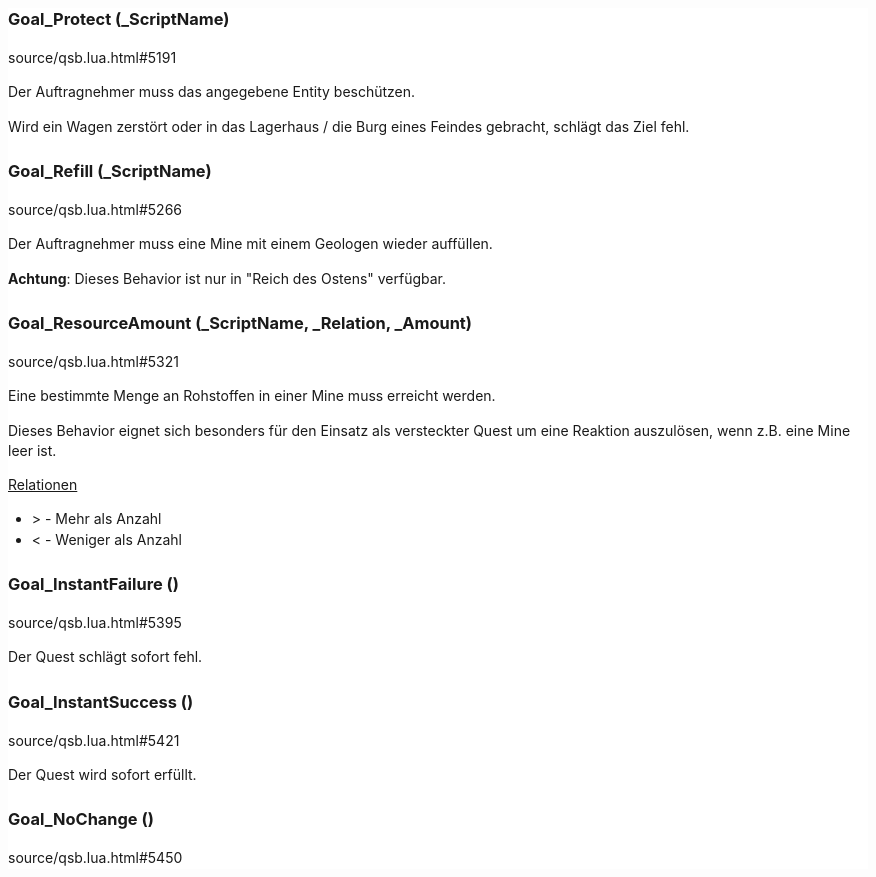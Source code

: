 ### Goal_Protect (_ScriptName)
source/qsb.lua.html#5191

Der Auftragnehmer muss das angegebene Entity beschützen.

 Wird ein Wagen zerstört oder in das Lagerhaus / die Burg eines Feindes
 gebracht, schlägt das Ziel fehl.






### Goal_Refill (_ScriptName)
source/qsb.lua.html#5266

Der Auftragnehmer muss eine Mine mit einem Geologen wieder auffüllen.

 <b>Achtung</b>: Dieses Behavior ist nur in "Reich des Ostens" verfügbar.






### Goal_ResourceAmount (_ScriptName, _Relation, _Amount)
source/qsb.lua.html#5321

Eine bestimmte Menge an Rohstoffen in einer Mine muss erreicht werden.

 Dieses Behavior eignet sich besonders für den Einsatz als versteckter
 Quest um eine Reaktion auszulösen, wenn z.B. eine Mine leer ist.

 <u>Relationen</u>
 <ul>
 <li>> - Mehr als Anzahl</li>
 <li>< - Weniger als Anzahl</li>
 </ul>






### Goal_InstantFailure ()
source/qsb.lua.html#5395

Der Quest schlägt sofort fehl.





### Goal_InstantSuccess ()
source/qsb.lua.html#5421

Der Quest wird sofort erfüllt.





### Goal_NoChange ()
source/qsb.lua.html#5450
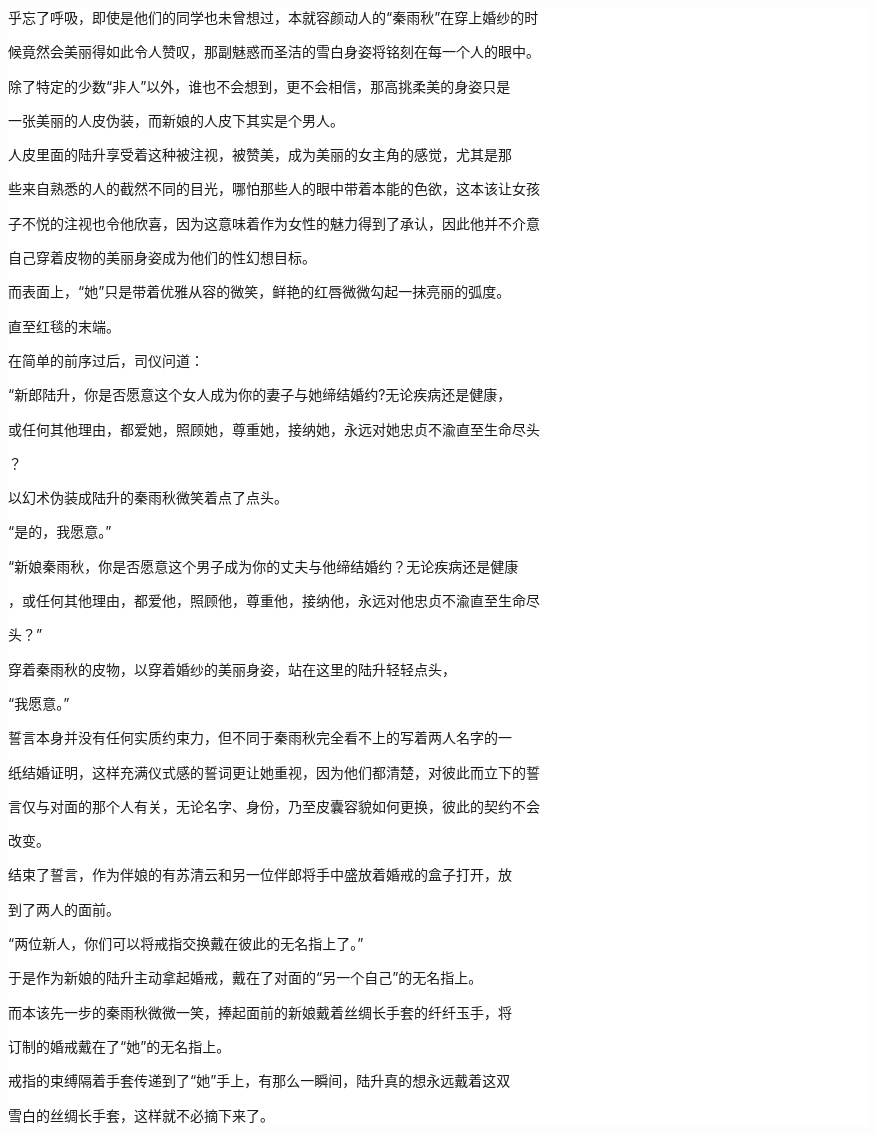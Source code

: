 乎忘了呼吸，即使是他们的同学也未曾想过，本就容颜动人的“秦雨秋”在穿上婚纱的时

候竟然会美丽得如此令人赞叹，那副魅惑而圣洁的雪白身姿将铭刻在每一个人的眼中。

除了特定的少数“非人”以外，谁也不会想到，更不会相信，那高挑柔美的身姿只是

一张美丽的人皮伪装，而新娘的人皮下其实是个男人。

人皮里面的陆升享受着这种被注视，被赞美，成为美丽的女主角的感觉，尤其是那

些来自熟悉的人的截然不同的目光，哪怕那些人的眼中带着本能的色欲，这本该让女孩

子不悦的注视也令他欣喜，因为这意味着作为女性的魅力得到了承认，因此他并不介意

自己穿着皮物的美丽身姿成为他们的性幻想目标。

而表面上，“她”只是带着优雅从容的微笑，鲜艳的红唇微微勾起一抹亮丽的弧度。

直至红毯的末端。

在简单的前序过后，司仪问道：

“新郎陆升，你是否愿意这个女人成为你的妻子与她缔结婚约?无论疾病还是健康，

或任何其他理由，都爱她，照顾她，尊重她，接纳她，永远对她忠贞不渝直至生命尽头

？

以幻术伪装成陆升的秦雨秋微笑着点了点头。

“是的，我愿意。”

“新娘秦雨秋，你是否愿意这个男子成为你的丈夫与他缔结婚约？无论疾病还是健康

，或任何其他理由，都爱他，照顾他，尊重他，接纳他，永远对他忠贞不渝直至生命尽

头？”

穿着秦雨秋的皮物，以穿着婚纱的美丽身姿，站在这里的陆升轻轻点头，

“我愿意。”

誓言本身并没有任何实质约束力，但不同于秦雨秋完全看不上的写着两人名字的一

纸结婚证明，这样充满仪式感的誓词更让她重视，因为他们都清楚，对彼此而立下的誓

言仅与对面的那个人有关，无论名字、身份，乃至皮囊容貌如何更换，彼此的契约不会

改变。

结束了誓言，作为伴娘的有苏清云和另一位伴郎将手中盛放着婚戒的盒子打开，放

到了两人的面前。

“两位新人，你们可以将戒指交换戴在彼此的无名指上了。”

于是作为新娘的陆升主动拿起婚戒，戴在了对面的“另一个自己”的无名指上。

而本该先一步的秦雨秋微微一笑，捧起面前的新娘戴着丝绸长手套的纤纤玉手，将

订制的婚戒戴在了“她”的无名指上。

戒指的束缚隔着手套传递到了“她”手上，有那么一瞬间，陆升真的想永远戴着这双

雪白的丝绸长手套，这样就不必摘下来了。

····················

**EXERCISE PROMPT**.
Read each line of the material, and wherever the word "muss" turns up, copy that line.

**EXERCISE SOLUTION**.
Der Auftragnehmer muss das angegebene Entity beschützen.
Der Auftragnehmer muss eine Mine mit einem Geologen wieder auffüllen.
Eine bestimmte Menge an Rohstoffen in einer Mine muss erreicht werden.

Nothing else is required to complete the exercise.